In the critically acclaimed, though rarely seen, movie Killer of Sheep (1978) there’s a scene that highlights why being poor can be so expensive.
The film is about a black family living in the Watts section of Los Angeles in the 1970s. In an attempt to escape the drudgery of their everyday life, the family decides to join some friends one Saturday in taking a day trip out to the country. Before they can even get out of Watts, though, the car gets a flat tire. They don’t have a spare so they have to ride back home on the rim.
Not much is made of the event by the characters in the movie, but those who are poor (or have ever been poor) know exactly what it means. If they weren’t able to pay for a small repair like a flat tire they certainly won’t be able to pay for the damage that comes from a bent rim. The car will either be abandoned or be sold for scrap. Either way, it means the same thing: they no longer have a car. Life for them will became just a little bit harder, a slight more miserable.

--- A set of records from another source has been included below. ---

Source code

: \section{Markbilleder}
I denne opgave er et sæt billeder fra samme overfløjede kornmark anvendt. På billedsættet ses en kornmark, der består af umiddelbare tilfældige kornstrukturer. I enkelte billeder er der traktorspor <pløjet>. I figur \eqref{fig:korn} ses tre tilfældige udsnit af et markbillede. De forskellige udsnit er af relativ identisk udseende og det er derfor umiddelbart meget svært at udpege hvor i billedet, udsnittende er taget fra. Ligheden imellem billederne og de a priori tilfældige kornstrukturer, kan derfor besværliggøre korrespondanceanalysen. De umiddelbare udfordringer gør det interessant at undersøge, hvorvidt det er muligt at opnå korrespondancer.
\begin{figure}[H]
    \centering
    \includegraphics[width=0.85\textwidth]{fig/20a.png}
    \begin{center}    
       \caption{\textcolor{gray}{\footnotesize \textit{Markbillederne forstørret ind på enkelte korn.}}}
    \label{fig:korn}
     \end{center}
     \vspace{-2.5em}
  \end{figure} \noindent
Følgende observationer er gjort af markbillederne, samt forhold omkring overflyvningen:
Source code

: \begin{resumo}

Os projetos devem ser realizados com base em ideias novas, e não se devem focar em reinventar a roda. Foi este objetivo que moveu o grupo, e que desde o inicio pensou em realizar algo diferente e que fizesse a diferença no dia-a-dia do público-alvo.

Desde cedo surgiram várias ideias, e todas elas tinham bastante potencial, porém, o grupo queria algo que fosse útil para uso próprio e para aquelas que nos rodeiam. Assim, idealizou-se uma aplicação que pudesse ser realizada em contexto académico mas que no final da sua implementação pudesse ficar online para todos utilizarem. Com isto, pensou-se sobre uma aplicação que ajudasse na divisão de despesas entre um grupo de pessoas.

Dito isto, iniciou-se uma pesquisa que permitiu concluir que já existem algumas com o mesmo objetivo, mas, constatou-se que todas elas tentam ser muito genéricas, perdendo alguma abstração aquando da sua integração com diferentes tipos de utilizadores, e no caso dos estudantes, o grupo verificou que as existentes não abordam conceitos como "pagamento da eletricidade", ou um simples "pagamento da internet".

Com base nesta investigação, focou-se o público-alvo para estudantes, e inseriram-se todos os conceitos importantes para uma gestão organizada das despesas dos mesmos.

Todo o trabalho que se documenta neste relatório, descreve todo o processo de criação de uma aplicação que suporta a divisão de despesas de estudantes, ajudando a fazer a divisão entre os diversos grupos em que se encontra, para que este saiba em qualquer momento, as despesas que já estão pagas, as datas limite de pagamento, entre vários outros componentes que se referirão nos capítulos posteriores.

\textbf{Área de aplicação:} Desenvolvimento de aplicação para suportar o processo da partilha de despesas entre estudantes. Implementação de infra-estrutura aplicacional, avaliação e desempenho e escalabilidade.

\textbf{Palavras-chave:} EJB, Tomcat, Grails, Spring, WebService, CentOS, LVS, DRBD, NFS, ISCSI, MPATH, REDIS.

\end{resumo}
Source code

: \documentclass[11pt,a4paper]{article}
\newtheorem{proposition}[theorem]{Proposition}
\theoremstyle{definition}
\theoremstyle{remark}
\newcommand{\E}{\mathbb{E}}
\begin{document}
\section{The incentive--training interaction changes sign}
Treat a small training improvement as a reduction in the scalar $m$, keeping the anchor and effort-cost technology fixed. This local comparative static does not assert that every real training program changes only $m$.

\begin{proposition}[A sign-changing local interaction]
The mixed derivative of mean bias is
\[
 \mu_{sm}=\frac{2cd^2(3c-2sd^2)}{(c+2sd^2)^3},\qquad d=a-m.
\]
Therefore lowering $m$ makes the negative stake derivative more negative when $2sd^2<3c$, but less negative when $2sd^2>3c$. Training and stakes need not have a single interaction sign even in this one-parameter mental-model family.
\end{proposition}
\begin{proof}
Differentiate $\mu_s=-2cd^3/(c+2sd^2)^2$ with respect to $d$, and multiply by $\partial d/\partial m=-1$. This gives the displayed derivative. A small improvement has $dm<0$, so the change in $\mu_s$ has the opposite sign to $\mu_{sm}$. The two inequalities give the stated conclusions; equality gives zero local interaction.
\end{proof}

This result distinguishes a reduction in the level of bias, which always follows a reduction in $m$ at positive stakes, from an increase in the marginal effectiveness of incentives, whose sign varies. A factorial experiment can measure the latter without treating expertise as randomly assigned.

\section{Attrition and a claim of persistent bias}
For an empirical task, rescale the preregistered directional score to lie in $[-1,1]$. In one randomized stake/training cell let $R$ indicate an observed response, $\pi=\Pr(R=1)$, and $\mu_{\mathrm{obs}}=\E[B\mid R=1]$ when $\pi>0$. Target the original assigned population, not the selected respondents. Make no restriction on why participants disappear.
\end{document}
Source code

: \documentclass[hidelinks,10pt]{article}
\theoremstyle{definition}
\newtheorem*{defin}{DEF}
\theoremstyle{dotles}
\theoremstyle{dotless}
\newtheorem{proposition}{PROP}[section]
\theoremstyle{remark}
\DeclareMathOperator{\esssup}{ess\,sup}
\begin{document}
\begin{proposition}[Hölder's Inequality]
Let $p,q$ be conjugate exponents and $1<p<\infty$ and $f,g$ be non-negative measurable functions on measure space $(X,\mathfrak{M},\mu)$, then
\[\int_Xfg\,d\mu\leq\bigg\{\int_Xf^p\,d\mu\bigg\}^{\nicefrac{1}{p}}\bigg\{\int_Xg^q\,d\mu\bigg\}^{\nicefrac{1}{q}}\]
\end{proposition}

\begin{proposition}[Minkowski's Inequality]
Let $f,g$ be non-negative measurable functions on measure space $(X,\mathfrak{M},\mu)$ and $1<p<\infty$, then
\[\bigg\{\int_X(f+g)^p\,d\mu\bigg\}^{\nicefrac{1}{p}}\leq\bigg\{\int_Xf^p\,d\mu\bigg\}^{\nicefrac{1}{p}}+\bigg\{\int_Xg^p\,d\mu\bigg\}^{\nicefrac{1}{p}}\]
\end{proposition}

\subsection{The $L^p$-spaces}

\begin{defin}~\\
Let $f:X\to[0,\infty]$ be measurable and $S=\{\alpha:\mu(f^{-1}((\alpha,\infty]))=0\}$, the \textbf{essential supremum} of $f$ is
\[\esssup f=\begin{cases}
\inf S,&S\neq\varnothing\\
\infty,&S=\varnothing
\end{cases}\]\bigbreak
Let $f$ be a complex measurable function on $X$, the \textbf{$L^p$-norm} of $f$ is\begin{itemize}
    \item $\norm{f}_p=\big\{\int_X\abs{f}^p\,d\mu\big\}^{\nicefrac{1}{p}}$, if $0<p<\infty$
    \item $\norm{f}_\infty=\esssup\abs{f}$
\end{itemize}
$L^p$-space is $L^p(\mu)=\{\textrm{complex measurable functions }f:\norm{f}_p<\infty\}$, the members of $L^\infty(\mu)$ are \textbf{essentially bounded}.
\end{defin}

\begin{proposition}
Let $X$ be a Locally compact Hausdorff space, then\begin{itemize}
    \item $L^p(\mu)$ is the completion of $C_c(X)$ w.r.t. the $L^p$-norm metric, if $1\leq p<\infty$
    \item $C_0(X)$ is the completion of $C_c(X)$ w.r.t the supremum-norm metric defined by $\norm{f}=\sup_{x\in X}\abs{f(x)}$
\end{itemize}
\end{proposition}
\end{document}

That’s one of the worst things about begin poor: almost everything becomes a luxury good.
If you’re higher up on the economic ladder you get things fixed, whether tire or teeth, before the repairs become even worse and become more costly. But when you’re poor, even small repairs are more than you can afford. And they lead to catastrophic consequences. It’s not that you’re ignoring a situation or ignorant about the inevitable disastrous outcome. You know it’s a problem and that it’ll be an even bigger problem in the future. There’s just not much you can do about it.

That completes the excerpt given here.